The ribs are mortised 1/2” into the ends. I did not trust the glue joints to last over time, (and rambunctious grandchildren riding the “horse”), so I also installed some long strong screws to keep the work stable.

To hide the screw heads, I created an inlay sunset pattern from bloodwood. This was really my first attempt at inlay work, and I am pretty happy with the results.

Lots and lots of sanding, lots and lots of 100% tung oil (6 coats), and a couple of coats of wax.

I am going to deliver the piece tonight. The new owner has not seen any of the work since the prototype was made. I hope he likes it.

Thanks for letting me share.

-- Trevor Premer Head Termite and Servant to the Queen - Heirloom Woodworking





11 comments so far

View chrisl's profile

chrisl

17 posts in 3918 days


#1 posted 04-08-2010 03:02 AM

Very nice! Great work and design!

-- Chris L from Beatrice, NE

View blackcherry's profile

blackcherry

3338 posts in 4021 days


#2 posted 04-08-2010 03:10 AM

That is so cool, I’ll have to show this to a friends of mine, she going to want one for sure. Thanks for posting and the saddle is well taken care of by the way…BC

View clieb91's profile

clieb91

3521 posts in 4133 days


#3 posted 04-08-2010 03:36 AM

Nicely done. A great display piece, sure to hold that saddle through many years to come.

CtL

-- Chris L. "Don't Dream it, Be it."- PortablePastimes.com (Purveyors of Portable Fun and Fidgets)

View dan abalos's profile

dan abalos

106 posts in 3181 days


#4 posted 04-08-2010 04:12 AM

WOW! Great work Trevor! I love that there’s a piece of barbed wire in the wood, that is so cool. Kind of blends with the early rider days when there were no fences on the range. You couldn’t ask for a better piece of wood for this design piece. The design is great and I’m sure he will love it.
Dan

-- Beer is the reason I exist on this earth, that and my family! (Aurora, IL) my blog: http://justanaveragedad.wordpress.com/

View Bearpie's profile

Bearpie

2601 posts in 3216 days


#5 posted 04-08-2010 05:07 AM

Awesome piece of work and I love the fact that it had barbed wire in the wood to hold the saddle. Perfect complement! I can guarantee that the client will love this. If he doesn’t something is wrong with him! Please post again when you get back from delivering this beautiful project.

Erwin Jacksonville, Fl

-- Erwin, Jacksonville, FL

View Thos. Angle's profile

Thos. Angle

4444 posts in 4161 days


#6 posted 04-08-2010 05:12 AM

Well done my friend. That oughta do ‘er.

-- Thos. Angle, Jordan Valley, Oregon

View TopamaxSurvivor's profile

TopamaxSurvivor

18388 posts in 3874 days


#7 posted 04-08-2010 05:51 AM

Looks great! A lot better than my dad’s milk cans ;-))

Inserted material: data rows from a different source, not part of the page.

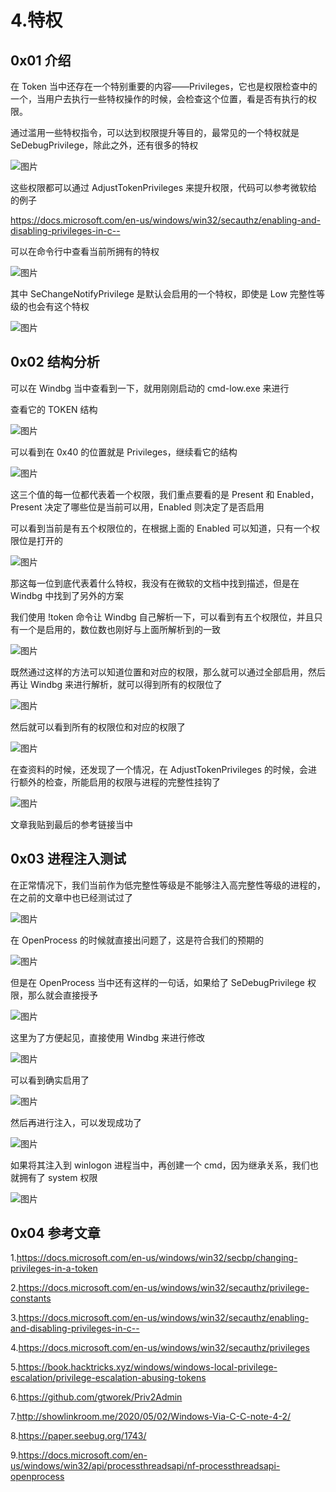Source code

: # 4.特权

## 0x01 介绍

在 Token 当中还存在一个特别重要的内容——Privileges，它也是权限检查中的一个，当用户去执行一些特权操作的时候，会检查这个位置，看是否有执行的权限。

通过滥用一些特权指令，可以达到权限提升等目的，最常见的一个特权就是 SeDebugPrivilege，除此之外，还有很多的特权

![图片](https://img-blog.csdnimg.cn/img\_convert/850657d77bb310acdffd9007d3b1e1f9.png)

这些权限都可以通过 AdjustTokenPrivileges 来提升权限，代码可以参考微软给的例子

https://docs.microsoft.com/en-us/windows/win32/secauthz/enabling-and-disabling-privileges-in-c--

可以在命令行中查看当前所拥有的特权

![图片](https://img-blog.csdnimg.cn/img\_convert/59eae50acb64c2ff2b1476d9bfbb8426.png)

其中 SeChangeNotifyPrivilege 是默认会启用的一个特权，即使是 Low 完整性等级的也会有这个特权

![图片](https://img-blog.csdnimg.cn/img\_convert/0557481c0b03695abc70fe89953aae92.png)

## 0x02 结构分析

可以在 Windbg 当中查看到一下，就用刚刚启动的 cmd-low.exe 来进行

查看它的 TOKEN 结构

![图片](https://img-blog.csdnimg.cn/img\_convert/fd75a0810f4f8cc5f1aaca4b007fd54b.png)

可以看到在 0x40 的位置就是 Privileges，继续看它的结构

![图片](https://img-blog.csdnimg.cn/img\_convert/01cfc136b2c0e26946823d4e84c3eaaf.png)

这三个值的每一位都代表着一个权限，我们重点要看的是 Present 和 Enabled，Present 决定了哪些位是当前可以用，Enabled 则决定了是否启用

可以看到当前是有五个权限位的，在根据上面的 Enabled 可以知道，只有一个权限位是打开的

![图片](https://img-blog.csdnimg.cn/img\_convert/27583bd75feab45e202c504b586faa66.png)

那这每一位到底代表着什么特权，我没有在微软的文档中找到描述，但是在 Windbg 中找到了另外的方案

我们使用 !token 命令让 Windbg 自己解析一下，可以看到有五个权限位，并且只有一个是启用的，数位数也刚好与上面所解析到的一致

![图片](https://img-blog.csdnimg.cn/img\_convert/c0633a9c8f76f195ff71f7b9171d2756.png)

既然通过这样的方法可以知道位置和对应的权限，那么就可以通过全部启用，然后再让 Windbg 来进行解析，就可以得到所有的权限位了

![图片](https://img-blog.csdnimg.cn/img\_convert/521396ce57968dc240f11594854c5076.png)

然后就可以看到所有的权限位和对应的权限了

![图片](https://img-blog.csdnimg.cn/img\_convert/a7549abd934c3cad5e791f6dee82d663.png)

在查资料的时候，还发现了一个情况，在 AdjustTokenPrivileges 的时候，会进行额外的检查，所能启用的权限与进程的完整性挂钩了

![图片](https://img-blog.csdnimg.cn/img\_convert/eb4f43bad4a4e20591fa1637767cc486.png)

文章我贴到最后的参考链接当中

## 0x03 进程注入测试

在正常情况下，我们当前作为低完整性等级是不能够注入高完整性等级的进程的，在之前的文章中也已经测试过了

![图片](https://img-blog.csdnimg.cn/img\_convert/57f0ea4a43e780c3377bc81bae351494.png)

在 OpenProcess 的时候就直接出问题了，这是符合我们的预期的

![图片](https://img-blog.csdnimg.cn/img\_convert/4458503917993ece1249fe7fbfb8b3a1.png)

但是在 OpenProcess 当中还有这样的一句话，如果给了 SeDebugPrivilege 权限，那么就会直接授予

![图片](https://img-blog.csdnimg.cn/img\_convert/f8ff4fc6742099850399ca3e8ce298ae.png)

这里为了方便起见，直接使用 Windbg 来进行修改

![图片](https://img-blog.csdnimg.cn/img\_convert/586a587b270081f74daa50cc208de5b5.png)

可以看到确实启用了

![图片](https://img-blog.csdnimg.cn/img\_convert/3a4ab7ce12f478b92064d90b767c2538.png)

然后再进行注入，可以发现成功了

![图片](https://img-blog.csdnimg.cn/img\_convert/0b42e730aeda226deb27932b7456e3a5.png)

如果将其注入到 winlogon 进程当中，再创建一个 cmd，因为继承关系，我们也就拥有了 system 权限

![图片](https://img-blog.csdnimg.cn/img\_convert/345ceee61b59abebd80e39351c3e3392.png)

## 0x04 参考文章

1.https://docs.microsoft.com/en-us/windows/win32/secbp/changing-privileges-in-a-token

2.https://docs.microsoft.com/en-us/windows/win32/secauthz/privilege-constants

3.https://docs.microsoft.com/en-us/windows/win32/secauthz/enabling-and-disabling-privileges-in-c--

4.https://docs.microsoft.com/en-us/windows/win32/secauthz/privileges

5.https://book.hacktricks.xyz/windows/windows-local-privilege-escalation/privilege-escalation-abusing-tokens

6.https://github.com/gtworek/Priv2Admin

7.http://showlinkroom.me/2020/05/02/Windows-Via-C-C-note-4-2/

8.https://paper.seebug.org/1743/

9.https://docs.microsoft.com/en-us/windows/win32/api/processthreadsapi/nf-processthreadsapi-openprocess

-- Bob in WW ~ "some old things are lovely, warm still with life ... of the forgotten men who made them." - D.H. Lawrence

View jayjay's profile

jayjay

639 posts in 3244 days


#8 posted 04-08-2010 02:11 PM

Very nice work.

-- ~Jason~ , Albuquerque NM

View HeirloomWoodworking's profile

HeirloomWoodworking

238 posts in 3938 days


#9 posted 04-08-2010 03:42 PM

Thank you all for the kind words!

The new owner was elated, and we both loved how it looked in his entertainment room.

He took the time to tell me the saddles history and its value to him as a family heirloom. It gave me a great deal of satisfaction to see the look on this man’s face as he told me stories surrounding the saddle, and I am sure that he will be just as emotional as he tells those same stories to future guests of his home.

The outcome has made this one of my favorite builds.

Trev

-- Trevor Premer Head Termite and Servant to the Queen - Heirloom Woodworking

View JimNEB's profile

JimNEB

239 posts in 3266 days


#10 posted 04-08-2010 04:01 PM

Nice job on that. Now he not only has an heirloom saddle but a heirloom stand to put it on.

-- Jim, Nebraska

View BarbS's profile

BarbS

2434 posts in 4284 days


#11 posted 04-09-2010 03:52 AM

That has to be the fanciest saddle tree I have ever seen. What a nice way to display a family heirloom.